Lossless Streaming in 2019 - A Comparative Overview & Review

It’s using exclusive mode, it’s just not setting the playback rate to the sampling rate of the recording. The two are different things. The fact everyone else’s exclusive mode does both, tends to make people conflate the two.

All exclusive mode does is bypass the windows mixer, played samples are still resampled to the application selected output rate.

Amazon music is not passing the music bit perfect, unless you manually set the windows output rate to match the tracks sample rate, that’s absolutely true.

At one point the Qobuz app had a bug where if you selected two tracks with different sampling rates it would play back the first but select the output rate of the second.
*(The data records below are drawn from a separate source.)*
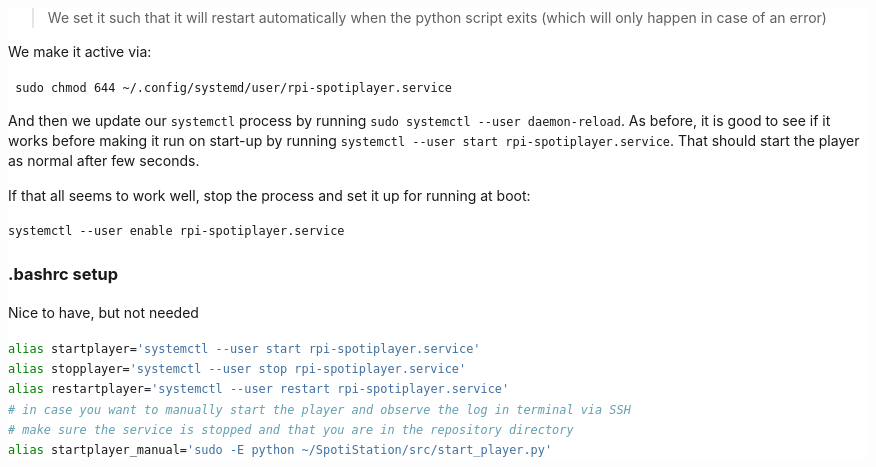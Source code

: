 > We set it such that it will restart automatically when the python script exits (which will only happen in case of an error)

We make it active via: 

```
 sudo chmod 644 ~/.config/systemd/user/rpi-spotiplayer.service
```

And then we update our `systemctl` process by running `sudo systemctl --user daemon-reload`. As before, it is good to see if it works before making it run on start-up by running `systemctl --user start rpi-spotiplayer.service`. That should start the player as normal after few seconds. 

If that all seems to work well, stop the process and set it up for running at boot:

```
systemctl --user enable rpi-spotiplayer.service
```

### .bashrc setup

Nice to have, but not needed

```bash
alias startplayer='systemctl --user start rpi-spotiplayer.service'
alias stopplayer='systemctl --user stop rpi-spotiplayer.service'
alias restartplayer='systemctl --user restart rpi-spotiplayer.service'
# in case you want to manually start the player and observe the log in terminal via SSH
# make sure the service is stopped and that you are in the repository directory
alias startplayer_manual='sudo -E python ~/SpotiStation/src/start_player.py'
```

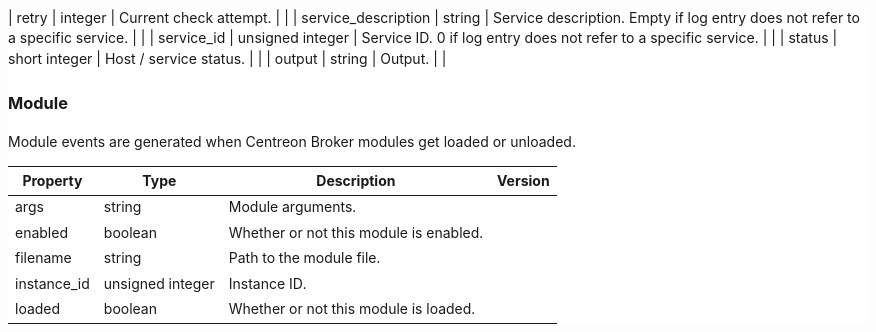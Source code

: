 | retry                 | integer          | Current check attempt.                                                                                                                                                                                                                                                                                                                                                                                                                                                                                                                                                                                                                                                                                                                                                                                                                                                                                                                                                                 |         |
| service\_description  | string           | Service description. Empty if log entry does not refer to a specific service.                                                                                                                                                                                                                                                                                                                                                                                                                                                                                                                                                                                                                                                                                                                                                                                                                                                                                                          |         |
| service\_id           | unsigned integer | Service ID. 0 if log entry does not refer to a specific service.                                                                                                                                                                                                                                                                                                                                                                                                                                                                                                                                                                                                                                                                                                                                                                                                                                                                                                                       |         |
| status                | short integer    | Host / service status.                                                                                                                                                                                                                                                                                                                                                                                                                                                                                                                                                                                                                                                                                                                                                                                                                                                                                                                                                                 |         |
| output                | string           | Output.                                                                                                                                                                                                                                                                                                                                                                                                                                                                                                                                                                                                                                                                                                                                                                                                                                                                                                                                                                                |         |

### Module

Module events are generated when Centreon Broker modules get loaded
or unloaded.

| Property           | Type             | Description                                                     | Version |
|--------------------|------------------|-----------------------------------------------------------------|---------|
| args               | string           | Module arguments.                                               |         |
| enabled            | boolean          | Whether or not this module is enabled.                          |         |
| filename           | string           | Path to the module file.                                        |         |
| instance\_id       | unsigned integer | Instance ID.                                                    |         |
| loaded             | boolean          | Whether or not this module is loaded.                           |         |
That is useful, thank you.

All I can say is it’s not using ASIO. I don’t know how to verify if it’s using Wasapi exclusive.

Random comparison today…

Today I started listening to an album with a lossless stream (Amazon HD), and then switched to the same album from a compressed source (Youtube Music - formerly Google Music) half way through. This was after about 2-3 hours of listening to Amazon HD on the HD-600.

Result: Instant brightness, thin body, and my ears started hissing. I wanted to stop within 5 minutes and stopped after 10 minutes.

Compressed vs. lossless sources are not usually distinguishable on my Bluetooth IEMs, and my ears don’t care.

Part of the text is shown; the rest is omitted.